The negative economic growth in the first half of this year could be a precursor to a much deeper downturn that may last until 2024, according to Stephen Roach, former chair of Morgan Stanley Asia.

Roach predicts that the United States will require a miracle to avoid a recession. He asserts that the lagged impacts of this significant monetary tightening will lead to a recession.

Roach suggests that the Federal Reserve Chairman, Jerome Powell, has no option but to follow the Paul Volcker approach to tightening. Volcker raised interest rates aggressively in the early 1980s to control runaway inflation.

On Monday, Roach made these comments to CNBC’s “Fast Money.” The market has experienced a second straight decline, with the Dow falling by 184 points. The S&P 500 dropped 0.67%, while the Nasdaq Composite fell by 1.02%.

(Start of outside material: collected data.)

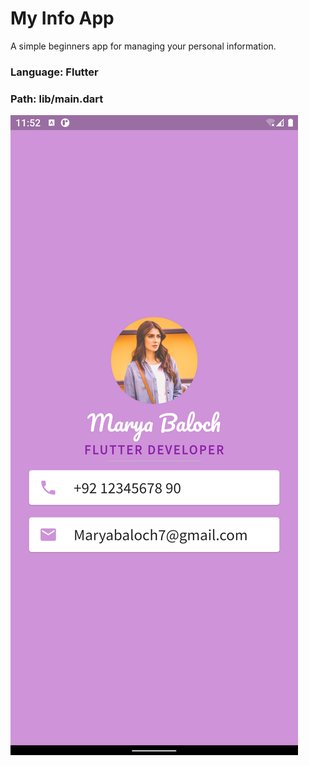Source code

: # My Info App

A simple beginners app for managing your personal information.

### Language: Flutter
### Path: lib/main.dart
![](images/Screenshot_1659768724.png)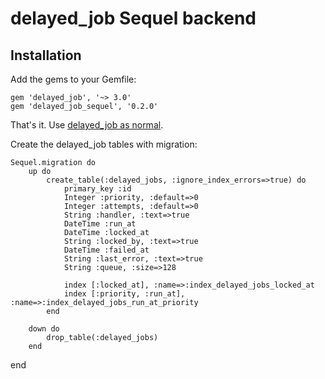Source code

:# delayed_job Sequel backend

## Installation

Add the gems to your Gemfile:

    gem 'delayed_job', '~> 3.0'
    gem 'delayed_job_sequel', '0.2.0'
  

That's it. Use [delayed_job as normal](http://github.com/collectiveidea/delayed_job).

Create the delayed_job tables with migration:

	Sequel.migration do
		up do
			create_table(:delayed_jobs, :ignore_index_errors=>true) do
				primary_key :id
				Integer :priority, :default=>0
				Integer :attempts, :default=>0
				String :handler, :text=>true
				DateTime :run_at
				DateTime :locked_at
				String :locked_by, :text=>true
				DateTime :failed_at
				String :last_error, :text=>true
				String :queue, :size=>128
			
				index [:locked_at], :name=>:index_delayed_jobs_locked_at
				index [:priority, :run_at], :name=>:index_delayed_jobs_run_at_priority
			end

		down do
			drop_table(:delayed_jobs)
		end
end
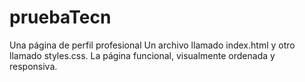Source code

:# pruebaTecn

Una página de perfil profesional
Un archivo llamado index.html y otro llamado styles.css.
La página funcional, visualmente ordenada y responsiva.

Recent statements by Federal Reserve officials have led to the market giving back some of its summer gains, as the central bank aims to continue its rate hikes, even if they cause economic pain. According to Rod von Lipsey, the managing director at UBS Private Wealth Management, investors are coming to grips with the idea that the Fed is serious about curbing inflation, despite the recent data indicating that inflation is beginning to decline.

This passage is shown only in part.